ŁKS – MKS: O rywalu słów kilka

– Wiem, że MKS to ograny zespół, dlatego zdaję sobie sprawę, że ełkaesiaków czeka niezwykle ciężkie spotkanie. Gramy jednak u siebie, przed własną publicznością, która zawsze bardzo piłkarzy wspiera, dlatego powinni zawalczyć o jak najlepszy rezultat – mówi dla łódzkiej Wyborczej Jarosław Dziedzic, były piłkarz ŁKS-u Łódź.

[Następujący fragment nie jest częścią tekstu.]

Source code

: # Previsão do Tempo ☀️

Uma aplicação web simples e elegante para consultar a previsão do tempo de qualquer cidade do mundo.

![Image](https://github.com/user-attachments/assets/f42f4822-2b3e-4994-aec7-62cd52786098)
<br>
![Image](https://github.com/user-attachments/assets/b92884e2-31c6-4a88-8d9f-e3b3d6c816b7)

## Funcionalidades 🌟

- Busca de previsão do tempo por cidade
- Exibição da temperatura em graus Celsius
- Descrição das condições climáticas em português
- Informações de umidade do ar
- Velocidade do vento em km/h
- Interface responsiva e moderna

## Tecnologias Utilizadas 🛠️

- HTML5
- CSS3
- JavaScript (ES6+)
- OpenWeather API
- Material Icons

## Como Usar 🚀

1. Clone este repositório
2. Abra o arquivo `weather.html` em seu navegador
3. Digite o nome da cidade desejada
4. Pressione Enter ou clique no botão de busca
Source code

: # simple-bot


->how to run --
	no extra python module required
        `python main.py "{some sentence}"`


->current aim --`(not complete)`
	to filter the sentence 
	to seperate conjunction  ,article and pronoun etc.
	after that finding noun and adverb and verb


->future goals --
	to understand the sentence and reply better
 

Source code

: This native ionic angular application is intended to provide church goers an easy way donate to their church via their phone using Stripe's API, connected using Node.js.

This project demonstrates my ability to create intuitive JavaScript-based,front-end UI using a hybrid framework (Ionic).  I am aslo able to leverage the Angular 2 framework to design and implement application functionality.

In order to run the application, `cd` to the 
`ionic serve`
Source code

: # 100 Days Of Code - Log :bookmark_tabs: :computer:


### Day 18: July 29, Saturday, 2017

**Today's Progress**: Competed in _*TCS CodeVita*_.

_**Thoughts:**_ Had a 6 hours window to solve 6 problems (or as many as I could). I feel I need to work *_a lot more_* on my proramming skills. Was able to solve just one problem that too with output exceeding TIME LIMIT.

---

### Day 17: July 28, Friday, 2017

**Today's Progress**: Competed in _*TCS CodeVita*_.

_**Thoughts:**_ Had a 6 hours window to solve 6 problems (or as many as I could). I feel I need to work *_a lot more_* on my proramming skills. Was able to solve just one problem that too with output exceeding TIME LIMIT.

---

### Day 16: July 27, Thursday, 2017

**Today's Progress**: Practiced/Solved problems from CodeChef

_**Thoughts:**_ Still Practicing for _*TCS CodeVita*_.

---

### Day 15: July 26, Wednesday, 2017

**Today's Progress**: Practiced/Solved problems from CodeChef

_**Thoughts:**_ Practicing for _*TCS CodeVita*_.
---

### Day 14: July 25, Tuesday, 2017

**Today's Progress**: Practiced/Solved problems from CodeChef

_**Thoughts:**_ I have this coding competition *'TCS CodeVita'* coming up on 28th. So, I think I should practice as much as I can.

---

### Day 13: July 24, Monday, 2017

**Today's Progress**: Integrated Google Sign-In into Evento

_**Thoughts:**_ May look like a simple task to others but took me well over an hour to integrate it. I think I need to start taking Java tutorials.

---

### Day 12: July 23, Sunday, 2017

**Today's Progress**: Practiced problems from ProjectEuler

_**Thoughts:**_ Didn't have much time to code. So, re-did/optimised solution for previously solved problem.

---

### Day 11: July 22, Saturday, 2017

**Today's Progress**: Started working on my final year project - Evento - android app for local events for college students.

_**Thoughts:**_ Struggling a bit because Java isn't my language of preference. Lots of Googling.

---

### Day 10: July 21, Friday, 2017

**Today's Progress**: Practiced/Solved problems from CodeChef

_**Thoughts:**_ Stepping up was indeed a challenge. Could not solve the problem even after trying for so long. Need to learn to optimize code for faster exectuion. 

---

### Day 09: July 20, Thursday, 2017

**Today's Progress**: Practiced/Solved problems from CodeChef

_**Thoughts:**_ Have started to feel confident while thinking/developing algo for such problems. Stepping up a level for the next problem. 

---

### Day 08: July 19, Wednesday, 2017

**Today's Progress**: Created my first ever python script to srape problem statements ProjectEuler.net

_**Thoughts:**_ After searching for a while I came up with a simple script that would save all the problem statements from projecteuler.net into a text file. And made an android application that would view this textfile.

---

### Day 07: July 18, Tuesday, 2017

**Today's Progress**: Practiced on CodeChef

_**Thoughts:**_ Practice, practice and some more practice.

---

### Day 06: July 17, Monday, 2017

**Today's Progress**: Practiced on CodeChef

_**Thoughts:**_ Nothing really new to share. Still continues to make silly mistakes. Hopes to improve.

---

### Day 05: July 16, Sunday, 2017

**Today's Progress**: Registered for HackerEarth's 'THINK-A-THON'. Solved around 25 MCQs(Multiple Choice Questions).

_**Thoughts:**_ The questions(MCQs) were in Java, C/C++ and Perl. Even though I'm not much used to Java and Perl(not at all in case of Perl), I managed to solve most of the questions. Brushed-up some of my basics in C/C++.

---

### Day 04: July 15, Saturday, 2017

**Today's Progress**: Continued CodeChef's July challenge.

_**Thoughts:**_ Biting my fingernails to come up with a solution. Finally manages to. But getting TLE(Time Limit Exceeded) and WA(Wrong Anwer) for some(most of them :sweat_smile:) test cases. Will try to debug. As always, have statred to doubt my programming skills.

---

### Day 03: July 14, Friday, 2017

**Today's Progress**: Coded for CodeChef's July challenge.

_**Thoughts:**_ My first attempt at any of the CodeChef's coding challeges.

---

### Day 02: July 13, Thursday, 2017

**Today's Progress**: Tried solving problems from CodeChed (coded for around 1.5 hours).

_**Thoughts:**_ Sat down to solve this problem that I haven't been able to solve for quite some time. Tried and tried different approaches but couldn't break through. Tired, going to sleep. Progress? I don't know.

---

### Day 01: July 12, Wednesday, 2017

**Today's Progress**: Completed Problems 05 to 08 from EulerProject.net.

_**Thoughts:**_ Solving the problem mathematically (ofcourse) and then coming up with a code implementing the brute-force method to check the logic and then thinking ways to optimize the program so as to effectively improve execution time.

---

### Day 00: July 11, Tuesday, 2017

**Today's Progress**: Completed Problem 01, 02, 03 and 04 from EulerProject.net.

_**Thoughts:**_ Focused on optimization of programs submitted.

Już w piątek beniaminek stanie przed kolejną próbą na stadionie przy al. Unii Lubelskiej. Po zwycięstwie nad Gwardią Koszalin gospodarze będą chcieli ograć spadkowicza z Nice 1 Ligi. Łodzianie w 2 lidze znaleźli się dosyć przypadkowo. Grupę I 3. ligi z dwupunktową przewagą wygrał Finiszparkiet Drwęca Nowe Miasto Lubawskie, jednak klub ten wycofał się z awansu. ŁKS był drugi i bocznym drzwiami wszedł na szczebel centralny.

Nikt z tego powodu płakać jednak nie powinien. W gronie drugoligowców znalazł się bowiem zasłużony klub, który może tylko uatrakcyjnić całe rozgrywki. Trener Wojciech Robaszek momentalnie przystąpił do szukania wzmocnień. Latem w Łodzi zameldowali się znany doskonale Filip Burkhardt, pomcnik Tomasz Margol z Rakowa Częstochowa, napastnicy Krystian Pieczara (Polonia Warszawa) i Łukasz Zagdański (Elana Toruń) oraz Bartosz Widejko, obrońca Lechii Tomaszów Mazowiecki.

Na inaugurację ŁKS-iacy zremisowali bezbramkowo z ROW-em 1964 Rybnik, a na łódzkim obiekcie zasiadło prawie 5 tys. widzów. Wspomniana wyżej wygrana z Gwardią daje miejscowym 6. miejsce w ligowej tabeli i kręci apetyty na kolejny awans. Jedno jest pewne. Pod względem stadionowej frekwencji tamtejszy stadion MOSiR-u w 2 lidze nie będzie miał sobie równych.